What the exercise asks - Each line starting at the one that contains "17　还有希实本并高原上属希实本的各城，就是底本、巴末巴力、伯巴力勉、" and ending at the one that contains "22　那时以色列人在所杀的人中，也用刀杀了比珥的儿子占卜者巴兰。" must be returned exactly, and the rest of the listing is left out.

Information supplied -
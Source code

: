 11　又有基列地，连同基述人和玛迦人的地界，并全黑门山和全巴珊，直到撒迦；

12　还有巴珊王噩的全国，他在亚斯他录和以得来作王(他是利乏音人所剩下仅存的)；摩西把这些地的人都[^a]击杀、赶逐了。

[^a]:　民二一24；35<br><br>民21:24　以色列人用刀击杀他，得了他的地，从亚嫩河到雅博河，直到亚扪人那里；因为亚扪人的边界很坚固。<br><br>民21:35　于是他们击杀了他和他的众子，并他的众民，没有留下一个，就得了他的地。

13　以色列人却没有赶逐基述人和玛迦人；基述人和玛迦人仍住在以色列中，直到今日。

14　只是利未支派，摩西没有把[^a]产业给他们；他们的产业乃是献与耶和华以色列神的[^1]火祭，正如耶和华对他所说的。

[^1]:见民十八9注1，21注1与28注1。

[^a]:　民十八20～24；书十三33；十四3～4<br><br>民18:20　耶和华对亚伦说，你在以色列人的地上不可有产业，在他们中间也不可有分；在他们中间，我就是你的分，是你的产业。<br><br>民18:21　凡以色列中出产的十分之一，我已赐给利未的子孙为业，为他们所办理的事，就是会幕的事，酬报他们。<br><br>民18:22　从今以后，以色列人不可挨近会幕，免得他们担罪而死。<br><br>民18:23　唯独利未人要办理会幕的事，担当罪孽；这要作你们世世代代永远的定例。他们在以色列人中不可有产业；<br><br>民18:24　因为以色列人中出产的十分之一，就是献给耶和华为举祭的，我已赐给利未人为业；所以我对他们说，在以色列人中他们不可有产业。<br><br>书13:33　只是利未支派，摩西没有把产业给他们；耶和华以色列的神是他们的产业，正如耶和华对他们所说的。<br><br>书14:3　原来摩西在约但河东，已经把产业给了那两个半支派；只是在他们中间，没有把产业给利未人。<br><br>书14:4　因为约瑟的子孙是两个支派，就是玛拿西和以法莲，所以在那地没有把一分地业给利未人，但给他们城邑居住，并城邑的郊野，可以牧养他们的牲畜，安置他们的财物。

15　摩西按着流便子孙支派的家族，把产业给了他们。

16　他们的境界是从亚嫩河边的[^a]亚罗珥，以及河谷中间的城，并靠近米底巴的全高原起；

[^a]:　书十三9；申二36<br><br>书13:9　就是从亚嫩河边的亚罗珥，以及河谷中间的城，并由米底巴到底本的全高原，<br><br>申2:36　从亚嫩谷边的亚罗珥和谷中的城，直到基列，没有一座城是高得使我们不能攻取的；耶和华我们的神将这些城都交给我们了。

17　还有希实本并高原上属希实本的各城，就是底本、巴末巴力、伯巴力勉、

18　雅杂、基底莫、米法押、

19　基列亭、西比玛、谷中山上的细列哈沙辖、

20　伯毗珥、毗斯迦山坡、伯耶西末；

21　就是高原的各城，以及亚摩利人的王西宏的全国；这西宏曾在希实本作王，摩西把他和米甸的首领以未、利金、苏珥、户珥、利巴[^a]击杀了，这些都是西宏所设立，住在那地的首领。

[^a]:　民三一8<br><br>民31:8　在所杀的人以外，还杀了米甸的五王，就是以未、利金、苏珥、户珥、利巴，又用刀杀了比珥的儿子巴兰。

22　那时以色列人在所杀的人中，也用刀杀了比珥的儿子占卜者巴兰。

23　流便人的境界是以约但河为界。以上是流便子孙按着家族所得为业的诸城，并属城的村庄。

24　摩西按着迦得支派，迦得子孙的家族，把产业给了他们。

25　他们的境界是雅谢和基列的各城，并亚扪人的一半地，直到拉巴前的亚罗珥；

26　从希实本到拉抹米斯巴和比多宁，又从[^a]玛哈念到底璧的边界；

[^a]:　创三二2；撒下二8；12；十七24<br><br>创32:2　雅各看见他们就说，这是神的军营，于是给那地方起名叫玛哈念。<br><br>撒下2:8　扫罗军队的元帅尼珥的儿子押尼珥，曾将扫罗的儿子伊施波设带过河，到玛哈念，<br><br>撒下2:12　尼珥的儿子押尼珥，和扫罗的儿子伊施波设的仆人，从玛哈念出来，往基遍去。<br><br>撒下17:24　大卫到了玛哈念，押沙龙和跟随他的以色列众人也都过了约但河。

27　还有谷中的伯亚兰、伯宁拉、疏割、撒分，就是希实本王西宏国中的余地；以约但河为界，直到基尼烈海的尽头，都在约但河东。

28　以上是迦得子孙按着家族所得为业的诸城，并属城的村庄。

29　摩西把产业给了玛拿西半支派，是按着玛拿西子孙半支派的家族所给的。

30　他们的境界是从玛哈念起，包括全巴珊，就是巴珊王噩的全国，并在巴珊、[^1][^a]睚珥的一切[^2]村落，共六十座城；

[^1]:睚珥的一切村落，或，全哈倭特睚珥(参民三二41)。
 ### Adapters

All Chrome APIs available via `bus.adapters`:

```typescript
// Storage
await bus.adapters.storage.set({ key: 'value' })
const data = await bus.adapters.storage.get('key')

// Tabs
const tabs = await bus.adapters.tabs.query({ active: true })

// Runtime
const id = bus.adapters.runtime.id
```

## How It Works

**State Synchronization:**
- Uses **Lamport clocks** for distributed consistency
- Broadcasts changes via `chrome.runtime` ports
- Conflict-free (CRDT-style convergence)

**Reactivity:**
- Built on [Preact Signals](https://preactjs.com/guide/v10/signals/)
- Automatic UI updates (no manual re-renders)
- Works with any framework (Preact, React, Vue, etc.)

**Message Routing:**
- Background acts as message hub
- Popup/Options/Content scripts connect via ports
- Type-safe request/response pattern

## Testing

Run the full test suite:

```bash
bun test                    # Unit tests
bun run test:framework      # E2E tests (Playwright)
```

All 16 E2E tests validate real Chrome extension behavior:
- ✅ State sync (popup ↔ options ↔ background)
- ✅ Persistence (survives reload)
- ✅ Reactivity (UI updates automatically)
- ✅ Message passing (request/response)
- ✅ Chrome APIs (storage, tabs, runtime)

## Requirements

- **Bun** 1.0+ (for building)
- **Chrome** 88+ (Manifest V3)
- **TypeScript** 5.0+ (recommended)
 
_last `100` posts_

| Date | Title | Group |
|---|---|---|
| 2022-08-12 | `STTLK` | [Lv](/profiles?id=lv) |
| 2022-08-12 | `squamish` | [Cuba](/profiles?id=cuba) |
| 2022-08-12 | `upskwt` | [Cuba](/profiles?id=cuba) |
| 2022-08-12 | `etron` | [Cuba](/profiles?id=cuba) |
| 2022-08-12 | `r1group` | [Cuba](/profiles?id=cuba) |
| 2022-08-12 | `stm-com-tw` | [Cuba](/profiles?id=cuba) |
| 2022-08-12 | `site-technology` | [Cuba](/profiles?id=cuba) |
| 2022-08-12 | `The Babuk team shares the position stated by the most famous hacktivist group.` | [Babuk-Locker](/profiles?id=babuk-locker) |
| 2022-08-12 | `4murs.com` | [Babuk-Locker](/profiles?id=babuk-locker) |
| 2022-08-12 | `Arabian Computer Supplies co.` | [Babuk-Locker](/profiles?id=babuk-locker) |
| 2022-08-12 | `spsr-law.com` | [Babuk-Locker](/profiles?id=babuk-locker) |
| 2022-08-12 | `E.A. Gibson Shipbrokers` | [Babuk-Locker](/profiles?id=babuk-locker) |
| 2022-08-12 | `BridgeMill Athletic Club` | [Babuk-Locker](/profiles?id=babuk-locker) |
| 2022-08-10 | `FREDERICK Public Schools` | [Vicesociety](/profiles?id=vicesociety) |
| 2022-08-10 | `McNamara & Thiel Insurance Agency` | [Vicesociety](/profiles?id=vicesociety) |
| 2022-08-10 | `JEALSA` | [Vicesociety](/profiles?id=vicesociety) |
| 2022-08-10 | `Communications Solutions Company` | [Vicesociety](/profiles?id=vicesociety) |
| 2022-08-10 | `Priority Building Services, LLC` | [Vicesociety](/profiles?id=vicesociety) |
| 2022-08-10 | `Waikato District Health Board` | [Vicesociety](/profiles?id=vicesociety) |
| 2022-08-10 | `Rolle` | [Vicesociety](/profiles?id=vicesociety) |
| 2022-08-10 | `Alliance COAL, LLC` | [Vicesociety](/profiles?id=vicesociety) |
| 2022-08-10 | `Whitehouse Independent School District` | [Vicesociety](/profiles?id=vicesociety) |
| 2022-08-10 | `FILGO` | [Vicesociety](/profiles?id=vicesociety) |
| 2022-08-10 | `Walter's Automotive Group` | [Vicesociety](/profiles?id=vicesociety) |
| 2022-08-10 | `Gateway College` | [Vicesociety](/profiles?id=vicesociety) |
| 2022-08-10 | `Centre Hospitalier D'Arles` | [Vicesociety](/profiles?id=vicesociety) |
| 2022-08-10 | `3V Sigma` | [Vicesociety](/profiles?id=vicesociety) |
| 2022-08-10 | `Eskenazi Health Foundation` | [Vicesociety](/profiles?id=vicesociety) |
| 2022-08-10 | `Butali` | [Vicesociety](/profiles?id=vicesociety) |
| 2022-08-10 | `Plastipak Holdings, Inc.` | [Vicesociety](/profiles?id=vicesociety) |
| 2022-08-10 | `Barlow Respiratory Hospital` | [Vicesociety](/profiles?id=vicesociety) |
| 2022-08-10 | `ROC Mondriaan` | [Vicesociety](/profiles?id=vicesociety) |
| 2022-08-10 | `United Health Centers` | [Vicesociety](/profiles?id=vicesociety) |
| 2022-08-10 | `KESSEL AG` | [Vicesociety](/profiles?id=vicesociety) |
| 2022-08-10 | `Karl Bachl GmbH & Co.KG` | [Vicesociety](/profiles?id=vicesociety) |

Exercise output -
17　还有希实本并高原上属希实本的各城，就是底本、巴末巴力、伯巴力勉、

18　雅杂、基底莫、米法押、

19　基列亭、西比玛、谷中山上的细列哈沙辖、

20　伯毗珥、毗斯迦山坡、伯耶西末；

21　就是高原的各城，以及亚摩利人的王西宏的全国；这西宏曾在希实本作王，摩西把他和米甸的首领以未、利金、苏珥、户珥、利巴[^a]击杀了，这些都是西宏所设立，住在那地的首领。

[^a]:　民三一8<br><br>民31:8　在所杀的人以外，还杀了米甸的五王，就是以未、利金、苏珥、户珥、利巴，又用刀杀了比珥的儿子巴兰。

22　那时以色列人在所杀的人中，也用刀杀了比珥的儿子占卜者巴兰。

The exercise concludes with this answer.